● HOW TO COMPLETE THIS TASK
The answer should consist of each line below that contains the word "criar".

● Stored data
□ □ □ □ □

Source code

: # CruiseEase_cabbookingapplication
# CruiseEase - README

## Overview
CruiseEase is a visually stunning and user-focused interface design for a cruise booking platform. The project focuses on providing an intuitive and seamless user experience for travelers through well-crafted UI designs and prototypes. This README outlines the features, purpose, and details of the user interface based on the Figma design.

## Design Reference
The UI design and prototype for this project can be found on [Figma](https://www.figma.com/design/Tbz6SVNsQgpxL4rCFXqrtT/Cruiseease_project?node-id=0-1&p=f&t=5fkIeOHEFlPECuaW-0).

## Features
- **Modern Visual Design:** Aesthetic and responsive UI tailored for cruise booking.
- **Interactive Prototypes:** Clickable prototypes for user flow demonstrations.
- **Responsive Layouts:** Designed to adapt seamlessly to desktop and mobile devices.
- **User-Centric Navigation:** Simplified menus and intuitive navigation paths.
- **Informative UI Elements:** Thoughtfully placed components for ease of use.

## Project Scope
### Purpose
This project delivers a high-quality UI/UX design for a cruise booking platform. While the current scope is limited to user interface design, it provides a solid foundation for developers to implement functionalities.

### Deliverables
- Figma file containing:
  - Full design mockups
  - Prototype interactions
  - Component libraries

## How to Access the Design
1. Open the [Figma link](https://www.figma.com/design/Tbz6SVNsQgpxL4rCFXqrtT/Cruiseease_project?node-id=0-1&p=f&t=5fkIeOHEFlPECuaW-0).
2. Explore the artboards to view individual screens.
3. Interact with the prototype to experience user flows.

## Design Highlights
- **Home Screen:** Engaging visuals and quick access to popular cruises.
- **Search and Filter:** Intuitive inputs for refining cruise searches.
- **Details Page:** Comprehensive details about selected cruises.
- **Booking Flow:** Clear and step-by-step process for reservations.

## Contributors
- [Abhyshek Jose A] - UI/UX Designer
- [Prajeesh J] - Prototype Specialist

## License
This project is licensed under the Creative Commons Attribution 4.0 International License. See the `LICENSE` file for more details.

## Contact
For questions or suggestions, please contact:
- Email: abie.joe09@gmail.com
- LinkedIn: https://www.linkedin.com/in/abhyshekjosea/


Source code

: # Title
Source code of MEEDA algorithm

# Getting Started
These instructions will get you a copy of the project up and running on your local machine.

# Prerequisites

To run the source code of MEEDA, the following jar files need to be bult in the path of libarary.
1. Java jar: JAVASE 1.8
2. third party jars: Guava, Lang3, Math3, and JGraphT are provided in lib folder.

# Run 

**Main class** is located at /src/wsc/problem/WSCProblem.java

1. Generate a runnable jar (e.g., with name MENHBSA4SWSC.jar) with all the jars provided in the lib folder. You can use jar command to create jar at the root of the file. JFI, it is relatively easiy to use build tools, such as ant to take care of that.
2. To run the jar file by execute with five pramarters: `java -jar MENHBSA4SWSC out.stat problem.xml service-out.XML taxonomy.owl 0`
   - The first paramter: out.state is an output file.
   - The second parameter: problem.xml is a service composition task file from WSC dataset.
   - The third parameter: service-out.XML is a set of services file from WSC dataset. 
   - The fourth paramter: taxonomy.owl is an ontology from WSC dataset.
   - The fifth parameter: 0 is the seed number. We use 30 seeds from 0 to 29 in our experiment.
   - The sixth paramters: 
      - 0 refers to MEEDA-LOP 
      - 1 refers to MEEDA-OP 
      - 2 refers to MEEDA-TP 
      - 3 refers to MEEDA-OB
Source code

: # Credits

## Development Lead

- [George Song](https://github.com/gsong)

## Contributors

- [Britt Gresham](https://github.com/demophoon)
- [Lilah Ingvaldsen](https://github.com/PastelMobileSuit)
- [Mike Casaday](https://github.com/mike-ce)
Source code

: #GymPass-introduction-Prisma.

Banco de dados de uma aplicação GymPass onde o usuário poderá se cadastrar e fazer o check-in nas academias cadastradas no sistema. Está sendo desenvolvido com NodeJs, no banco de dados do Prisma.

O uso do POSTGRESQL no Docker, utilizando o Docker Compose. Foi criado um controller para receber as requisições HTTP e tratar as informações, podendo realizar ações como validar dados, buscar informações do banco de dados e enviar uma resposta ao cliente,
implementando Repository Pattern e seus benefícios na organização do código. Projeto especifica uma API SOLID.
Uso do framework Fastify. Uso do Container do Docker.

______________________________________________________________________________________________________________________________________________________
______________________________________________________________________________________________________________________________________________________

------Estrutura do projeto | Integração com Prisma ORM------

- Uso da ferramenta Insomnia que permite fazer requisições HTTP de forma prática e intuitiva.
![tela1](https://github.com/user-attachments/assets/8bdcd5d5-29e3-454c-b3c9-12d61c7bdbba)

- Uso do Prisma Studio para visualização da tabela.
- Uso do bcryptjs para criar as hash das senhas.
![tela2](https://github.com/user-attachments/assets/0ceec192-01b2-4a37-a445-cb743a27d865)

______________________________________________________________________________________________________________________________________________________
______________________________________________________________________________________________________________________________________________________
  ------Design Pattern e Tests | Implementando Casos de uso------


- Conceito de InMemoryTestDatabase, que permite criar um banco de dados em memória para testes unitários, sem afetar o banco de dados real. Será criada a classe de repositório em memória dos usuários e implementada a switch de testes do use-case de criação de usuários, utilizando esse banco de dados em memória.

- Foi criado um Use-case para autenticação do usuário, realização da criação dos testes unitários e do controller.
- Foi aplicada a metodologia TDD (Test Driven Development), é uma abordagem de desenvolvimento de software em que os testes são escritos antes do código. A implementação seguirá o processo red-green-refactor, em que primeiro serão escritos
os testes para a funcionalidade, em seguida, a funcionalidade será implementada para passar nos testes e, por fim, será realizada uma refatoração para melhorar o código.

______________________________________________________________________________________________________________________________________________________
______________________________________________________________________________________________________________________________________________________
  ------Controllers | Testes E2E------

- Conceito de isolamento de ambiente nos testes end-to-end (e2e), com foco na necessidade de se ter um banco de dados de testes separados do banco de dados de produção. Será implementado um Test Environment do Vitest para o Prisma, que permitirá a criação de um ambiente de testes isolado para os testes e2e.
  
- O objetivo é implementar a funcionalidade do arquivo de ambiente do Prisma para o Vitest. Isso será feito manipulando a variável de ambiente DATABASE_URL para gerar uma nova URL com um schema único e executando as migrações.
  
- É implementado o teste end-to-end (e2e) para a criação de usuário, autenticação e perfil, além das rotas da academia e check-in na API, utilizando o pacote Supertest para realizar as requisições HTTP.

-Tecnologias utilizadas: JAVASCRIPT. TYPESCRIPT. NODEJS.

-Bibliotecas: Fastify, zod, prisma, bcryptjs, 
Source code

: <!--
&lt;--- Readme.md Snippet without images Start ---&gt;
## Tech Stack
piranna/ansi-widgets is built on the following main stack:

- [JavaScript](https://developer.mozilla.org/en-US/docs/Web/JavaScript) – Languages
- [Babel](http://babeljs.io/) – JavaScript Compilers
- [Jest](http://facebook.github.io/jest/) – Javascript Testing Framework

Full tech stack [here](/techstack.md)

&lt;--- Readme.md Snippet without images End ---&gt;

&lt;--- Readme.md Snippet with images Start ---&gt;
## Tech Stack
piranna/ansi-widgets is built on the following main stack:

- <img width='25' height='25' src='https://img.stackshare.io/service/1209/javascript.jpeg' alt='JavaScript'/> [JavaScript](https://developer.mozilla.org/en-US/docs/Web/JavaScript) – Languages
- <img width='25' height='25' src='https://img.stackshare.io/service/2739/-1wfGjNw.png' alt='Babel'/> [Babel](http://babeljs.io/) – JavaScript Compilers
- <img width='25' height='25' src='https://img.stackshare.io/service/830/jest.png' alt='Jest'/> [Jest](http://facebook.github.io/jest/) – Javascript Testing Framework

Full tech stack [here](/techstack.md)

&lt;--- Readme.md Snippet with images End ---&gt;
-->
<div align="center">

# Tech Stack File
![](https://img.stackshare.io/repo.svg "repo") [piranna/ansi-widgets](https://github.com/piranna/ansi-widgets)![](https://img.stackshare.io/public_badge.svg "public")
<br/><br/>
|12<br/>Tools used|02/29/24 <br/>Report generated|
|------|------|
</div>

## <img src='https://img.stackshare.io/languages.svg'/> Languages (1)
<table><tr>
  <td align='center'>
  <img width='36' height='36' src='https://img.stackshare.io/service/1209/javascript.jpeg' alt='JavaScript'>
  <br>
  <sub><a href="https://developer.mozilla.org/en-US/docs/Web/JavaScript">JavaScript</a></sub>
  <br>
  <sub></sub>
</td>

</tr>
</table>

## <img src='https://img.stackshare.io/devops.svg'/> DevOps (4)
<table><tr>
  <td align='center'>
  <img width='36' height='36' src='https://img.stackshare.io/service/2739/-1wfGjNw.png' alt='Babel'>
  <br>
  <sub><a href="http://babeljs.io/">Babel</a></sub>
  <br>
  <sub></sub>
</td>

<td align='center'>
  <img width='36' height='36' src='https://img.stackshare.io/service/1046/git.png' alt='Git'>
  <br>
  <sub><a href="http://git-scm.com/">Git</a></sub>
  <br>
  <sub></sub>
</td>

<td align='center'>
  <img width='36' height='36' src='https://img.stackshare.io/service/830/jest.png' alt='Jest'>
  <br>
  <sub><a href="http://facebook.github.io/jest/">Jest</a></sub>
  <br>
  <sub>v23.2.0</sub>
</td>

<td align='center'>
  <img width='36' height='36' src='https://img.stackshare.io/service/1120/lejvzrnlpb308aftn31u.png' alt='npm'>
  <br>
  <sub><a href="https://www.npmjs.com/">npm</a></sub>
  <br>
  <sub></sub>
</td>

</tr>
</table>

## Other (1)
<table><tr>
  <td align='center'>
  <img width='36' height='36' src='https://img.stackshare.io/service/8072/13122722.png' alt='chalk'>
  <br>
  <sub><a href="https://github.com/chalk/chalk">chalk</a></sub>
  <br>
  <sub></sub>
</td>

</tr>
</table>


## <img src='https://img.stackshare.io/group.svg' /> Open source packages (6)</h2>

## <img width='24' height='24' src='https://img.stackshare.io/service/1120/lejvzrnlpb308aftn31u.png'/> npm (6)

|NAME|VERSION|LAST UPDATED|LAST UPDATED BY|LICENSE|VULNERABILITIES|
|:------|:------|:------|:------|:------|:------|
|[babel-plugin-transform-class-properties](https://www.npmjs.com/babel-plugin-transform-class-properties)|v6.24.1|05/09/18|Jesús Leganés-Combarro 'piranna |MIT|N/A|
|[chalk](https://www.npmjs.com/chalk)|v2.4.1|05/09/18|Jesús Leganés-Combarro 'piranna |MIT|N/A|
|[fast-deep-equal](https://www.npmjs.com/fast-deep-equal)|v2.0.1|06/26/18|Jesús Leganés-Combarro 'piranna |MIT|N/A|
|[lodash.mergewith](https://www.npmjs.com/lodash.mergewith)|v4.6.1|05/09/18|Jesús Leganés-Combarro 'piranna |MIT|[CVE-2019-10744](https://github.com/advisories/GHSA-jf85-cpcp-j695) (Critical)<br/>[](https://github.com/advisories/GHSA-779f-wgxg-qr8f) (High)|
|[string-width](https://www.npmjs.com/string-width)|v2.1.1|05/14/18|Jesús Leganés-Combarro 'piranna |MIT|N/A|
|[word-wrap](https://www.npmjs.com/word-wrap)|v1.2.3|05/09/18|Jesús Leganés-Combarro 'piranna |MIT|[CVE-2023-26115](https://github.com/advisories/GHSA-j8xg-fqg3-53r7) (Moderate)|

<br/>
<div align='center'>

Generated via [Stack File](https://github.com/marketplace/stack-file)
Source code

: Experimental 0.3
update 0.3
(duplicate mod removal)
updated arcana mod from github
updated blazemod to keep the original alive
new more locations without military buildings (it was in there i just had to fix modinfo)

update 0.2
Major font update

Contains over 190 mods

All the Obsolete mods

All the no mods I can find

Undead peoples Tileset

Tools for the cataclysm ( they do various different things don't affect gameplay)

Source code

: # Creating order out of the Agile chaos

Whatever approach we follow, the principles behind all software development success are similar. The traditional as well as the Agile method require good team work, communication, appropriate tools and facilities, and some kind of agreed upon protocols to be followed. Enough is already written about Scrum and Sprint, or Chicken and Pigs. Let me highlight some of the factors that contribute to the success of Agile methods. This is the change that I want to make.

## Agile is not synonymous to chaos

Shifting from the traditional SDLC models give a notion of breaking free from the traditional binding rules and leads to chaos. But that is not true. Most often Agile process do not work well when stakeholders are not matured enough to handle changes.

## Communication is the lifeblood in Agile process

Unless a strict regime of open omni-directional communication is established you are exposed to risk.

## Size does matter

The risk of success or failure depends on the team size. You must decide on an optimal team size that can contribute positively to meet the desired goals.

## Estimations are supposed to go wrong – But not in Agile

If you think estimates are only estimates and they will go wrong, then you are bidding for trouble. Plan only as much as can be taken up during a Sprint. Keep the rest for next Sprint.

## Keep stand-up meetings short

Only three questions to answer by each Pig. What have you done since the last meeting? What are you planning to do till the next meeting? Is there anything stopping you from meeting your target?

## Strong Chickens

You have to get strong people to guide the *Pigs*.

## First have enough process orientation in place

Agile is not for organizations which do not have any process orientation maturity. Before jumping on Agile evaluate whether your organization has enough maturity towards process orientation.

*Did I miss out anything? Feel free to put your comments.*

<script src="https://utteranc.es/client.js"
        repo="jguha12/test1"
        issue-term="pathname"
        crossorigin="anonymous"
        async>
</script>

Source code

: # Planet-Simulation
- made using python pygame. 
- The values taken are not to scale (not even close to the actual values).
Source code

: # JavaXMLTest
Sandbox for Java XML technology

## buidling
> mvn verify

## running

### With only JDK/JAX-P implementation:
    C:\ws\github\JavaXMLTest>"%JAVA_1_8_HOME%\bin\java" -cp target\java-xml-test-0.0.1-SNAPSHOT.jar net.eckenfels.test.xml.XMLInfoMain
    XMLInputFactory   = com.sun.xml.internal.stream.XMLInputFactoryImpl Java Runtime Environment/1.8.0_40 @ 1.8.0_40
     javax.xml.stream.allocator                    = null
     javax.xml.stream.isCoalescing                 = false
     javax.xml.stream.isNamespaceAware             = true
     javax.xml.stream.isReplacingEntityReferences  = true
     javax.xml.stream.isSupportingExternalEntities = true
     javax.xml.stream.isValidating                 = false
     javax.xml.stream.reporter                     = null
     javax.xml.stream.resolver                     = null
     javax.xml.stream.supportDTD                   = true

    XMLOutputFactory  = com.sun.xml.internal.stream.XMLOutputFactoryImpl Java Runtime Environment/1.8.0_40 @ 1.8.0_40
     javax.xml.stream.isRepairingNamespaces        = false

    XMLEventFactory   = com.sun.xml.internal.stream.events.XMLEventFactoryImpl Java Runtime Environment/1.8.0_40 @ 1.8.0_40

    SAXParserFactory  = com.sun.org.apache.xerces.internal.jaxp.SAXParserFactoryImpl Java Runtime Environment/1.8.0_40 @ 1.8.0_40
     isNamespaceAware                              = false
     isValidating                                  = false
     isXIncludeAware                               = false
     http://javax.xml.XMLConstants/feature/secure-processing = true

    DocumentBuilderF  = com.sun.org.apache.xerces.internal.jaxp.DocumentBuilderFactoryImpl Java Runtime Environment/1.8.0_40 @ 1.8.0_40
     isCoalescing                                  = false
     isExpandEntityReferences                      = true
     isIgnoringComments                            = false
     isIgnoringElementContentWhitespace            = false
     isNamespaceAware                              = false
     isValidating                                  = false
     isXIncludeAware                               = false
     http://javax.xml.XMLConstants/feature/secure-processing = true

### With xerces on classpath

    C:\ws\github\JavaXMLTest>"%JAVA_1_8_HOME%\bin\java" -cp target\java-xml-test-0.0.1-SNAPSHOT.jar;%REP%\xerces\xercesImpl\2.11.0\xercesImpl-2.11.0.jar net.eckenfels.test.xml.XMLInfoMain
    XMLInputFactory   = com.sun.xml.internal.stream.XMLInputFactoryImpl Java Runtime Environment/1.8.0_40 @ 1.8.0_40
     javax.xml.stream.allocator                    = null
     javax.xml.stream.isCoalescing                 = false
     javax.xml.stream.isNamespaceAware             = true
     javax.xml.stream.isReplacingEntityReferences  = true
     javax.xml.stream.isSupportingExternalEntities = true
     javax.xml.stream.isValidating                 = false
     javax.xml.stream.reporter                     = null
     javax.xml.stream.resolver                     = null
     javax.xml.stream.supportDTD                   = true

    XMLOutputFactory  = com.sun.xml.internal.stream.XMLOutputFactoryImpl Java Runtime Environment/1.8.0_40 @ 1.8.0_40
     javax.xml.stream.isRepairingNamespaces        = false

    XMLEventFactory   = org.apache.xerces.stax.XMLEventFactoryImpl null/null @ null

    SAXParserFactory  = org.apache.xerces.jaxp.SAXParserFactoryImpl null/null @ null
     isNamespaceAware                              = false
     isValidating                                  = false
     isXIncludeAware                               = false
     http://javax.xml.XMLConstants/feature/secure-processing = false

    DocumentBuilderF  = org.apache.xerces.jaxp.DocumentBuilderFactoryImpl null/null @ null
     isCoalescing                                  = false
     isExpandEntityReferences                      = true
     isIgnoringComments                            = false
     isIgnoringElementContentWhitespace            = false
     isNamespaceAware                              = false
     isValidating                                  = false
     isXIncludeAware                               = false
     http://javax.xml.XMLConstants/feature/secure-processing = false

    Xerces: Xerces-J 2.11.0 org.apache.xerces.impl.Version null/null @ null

□ □ □ □ □

● RESULT
- Uso do bcryptjs para criar as hash das senhas.
- Conceito de InMemoryTestDatabase, que permite criar um banco de dados em memória para testes unitários, sem afetar o banco de dados real. Será criada a classe de repositório em memória dos usuários e implementada a switch de testes do use-case de criação de usuários, utilizando esse banco de dados em memória.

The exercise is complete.